TASK STATEMENT | Pull every line with the word "textcolor" out of the entries below.

EXCERPTED RECORDS |
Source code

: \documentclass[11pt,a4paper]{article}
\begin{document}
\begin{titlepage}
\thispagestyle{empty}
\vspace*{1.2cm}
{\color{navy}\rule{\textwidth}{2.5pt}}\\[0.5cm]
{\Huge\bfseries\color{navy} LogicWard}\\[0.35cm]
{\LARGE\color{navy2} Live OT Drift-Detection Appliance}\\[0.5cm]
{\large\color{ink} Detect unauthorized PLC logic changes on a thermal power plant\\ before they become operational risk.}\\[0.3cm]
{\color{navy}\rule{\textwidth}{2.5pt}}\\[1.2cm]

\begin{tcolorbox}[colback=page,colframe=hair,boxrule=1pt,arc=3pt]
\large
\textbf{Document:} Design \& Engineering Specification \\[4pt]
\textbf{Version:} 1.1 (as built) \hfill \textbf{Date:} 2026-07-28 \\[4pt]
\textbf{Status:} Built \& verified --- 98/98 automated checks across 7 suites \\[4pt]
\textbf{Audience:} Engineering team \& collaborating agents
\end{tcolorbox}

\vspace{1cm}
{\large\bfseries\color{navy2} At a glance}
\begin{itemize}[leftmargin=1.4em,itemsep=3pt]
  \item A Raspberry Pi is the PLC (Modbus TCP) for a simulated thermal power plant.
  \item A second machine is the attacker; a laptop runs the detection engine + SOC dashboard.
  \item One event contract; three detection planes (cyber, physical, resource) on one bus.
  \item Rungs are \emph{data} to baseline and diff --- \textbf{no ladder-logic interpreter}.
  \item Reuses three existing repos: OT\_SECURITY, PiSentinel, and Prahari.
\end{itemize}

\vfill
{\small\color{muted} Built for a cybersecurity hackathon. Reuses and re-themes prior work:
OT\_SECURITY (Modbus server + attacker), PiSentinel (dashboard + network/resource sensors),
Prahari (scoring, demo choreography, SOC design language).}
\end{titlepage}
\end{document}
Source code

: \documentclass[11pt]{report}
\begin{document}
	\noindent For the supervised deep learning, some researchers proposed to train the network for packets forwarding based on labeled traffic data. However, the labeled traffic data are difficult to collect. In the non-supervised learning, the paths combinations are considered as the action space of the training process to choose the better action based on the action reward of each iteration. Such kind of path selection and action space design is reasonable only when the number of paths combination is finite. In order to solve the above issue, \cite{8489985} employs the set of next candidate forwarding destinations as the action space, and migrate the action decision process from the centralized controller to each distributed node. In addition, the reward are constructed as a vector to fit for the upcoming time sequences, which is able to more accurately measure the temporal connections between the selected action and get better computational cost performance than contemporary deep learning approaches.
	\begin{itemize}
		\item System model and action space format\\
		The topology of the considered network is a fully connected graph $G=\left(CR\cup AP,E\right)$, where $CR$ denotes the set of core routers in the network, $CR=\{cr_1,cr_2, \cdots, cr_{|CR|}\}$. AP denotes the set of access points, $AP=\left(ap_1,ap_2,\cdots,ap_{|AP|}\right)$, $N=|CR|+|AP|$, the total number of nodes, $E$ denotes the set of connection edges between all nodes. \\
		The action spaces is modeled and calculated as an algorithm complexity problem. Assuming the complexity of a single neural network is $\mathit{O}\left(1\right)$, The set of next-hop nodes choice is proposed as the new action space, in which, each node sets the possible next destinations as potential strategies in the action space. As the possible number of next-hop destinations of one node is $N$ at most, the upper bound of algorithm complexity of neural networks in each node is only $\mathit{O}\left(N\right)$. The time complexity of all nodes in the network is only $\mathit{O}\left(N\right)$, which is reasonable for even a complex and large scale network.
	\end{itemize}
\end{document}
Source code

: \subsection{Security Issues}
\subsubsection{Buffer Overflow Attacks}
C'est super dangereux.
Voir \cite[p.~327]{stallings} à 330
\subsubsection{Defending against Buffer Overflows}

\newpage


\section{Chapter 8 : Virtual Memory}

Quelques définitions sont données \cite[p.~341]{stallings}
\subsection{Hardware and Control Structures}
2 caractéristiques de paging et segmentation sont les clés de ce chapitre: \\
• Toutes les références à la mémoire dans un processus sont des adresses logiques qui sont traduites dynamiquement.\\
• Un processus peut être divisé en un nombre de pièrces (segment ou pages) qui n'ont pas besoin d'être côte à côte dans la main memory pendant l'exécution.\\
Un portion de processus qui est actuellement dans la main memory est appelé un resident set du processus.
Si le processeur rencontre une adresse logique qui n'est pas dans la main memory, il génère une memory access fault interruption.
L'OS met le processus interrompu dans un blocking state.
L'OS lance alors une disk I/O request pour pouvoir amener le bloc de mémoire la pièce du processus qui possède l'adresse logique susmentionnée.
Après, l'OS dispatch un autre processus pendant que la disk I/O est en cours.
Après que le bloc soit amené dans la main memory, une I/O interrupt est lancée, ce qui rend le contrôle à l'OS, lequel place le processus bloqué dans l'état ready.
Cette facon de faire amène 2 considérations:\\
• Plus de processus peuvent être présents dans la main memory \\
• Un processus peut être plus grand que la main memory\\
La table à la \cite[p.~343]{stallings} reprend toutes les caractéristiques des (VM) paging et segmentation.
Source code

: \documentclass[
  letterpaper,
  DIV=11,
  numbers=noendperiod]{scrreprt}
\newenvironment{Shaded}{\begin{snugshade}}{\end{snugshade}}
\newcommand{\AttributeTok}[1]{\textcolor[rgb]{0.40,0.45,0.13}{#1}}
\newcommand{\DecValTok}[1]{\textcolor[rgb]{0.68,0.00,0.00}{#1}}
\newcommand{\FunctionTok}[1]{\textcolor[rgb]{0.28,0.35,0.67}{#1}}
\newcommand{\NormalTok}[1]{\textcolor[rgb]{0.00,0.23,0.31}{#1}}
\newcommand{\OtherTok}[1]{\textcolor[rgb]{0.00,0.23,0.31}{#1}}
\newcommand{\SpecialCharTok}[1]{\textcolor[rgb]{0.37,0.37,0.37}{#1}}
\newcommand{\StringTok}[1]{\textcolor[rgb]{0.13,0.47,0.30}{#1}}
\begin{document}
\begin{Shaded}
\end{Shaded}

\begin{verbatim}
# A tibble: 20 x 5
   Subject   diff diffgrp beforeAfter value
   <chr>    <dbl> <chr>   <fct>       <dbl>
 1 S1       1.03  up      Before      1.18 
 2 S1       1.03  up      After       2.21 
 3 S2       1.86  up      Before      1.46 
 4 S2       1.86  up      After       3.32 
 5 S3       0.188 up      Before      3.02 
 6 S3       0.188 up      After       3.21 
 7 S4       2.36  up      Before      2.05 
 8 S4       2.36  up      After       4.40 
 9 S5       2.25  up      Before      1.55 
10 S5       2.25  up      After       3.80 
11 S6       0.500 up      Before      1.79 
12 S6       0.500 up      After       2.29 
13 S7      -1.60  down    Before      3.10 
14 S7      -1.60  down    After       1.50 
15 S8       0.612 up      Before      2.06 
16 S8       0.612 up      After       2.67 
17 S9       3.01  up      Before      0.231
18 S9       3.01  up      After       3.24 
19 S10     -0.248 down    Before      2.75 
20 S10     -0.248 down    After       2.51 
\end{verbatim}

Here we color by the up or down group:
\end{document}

WRITTEN RESPONSE |
\newcommand{\AttributeTok}[1]{\textcolor[rgb]{0.40,0.45,0.13}{#1}}
\newcommand{\DecValTok}[1]{\textcolor[rgb]{0.68,0.00,0.00}{#1}}
\newcommand{\FunctionTok}[1]{\textcolor[rgb]{0.28,0.35,0.67}{#1}}
\newcommand{\NormalTok}[1]{\textcolor[rgb]{0.00,0.23,0.31}{#1}}
\newcommand{\OtherTok}[1]{\textcolor[rgb]{0.00,0.23,0.31}{#1}}
\newcommand{\SpecialCharTok}[1]{\textcolor[rgb]{0.37,0.37,0.37}{#1}}
\newcommand{\StringTok}[1]{\textcolor[rgb]{0.13,0.47,0.30}{#1}}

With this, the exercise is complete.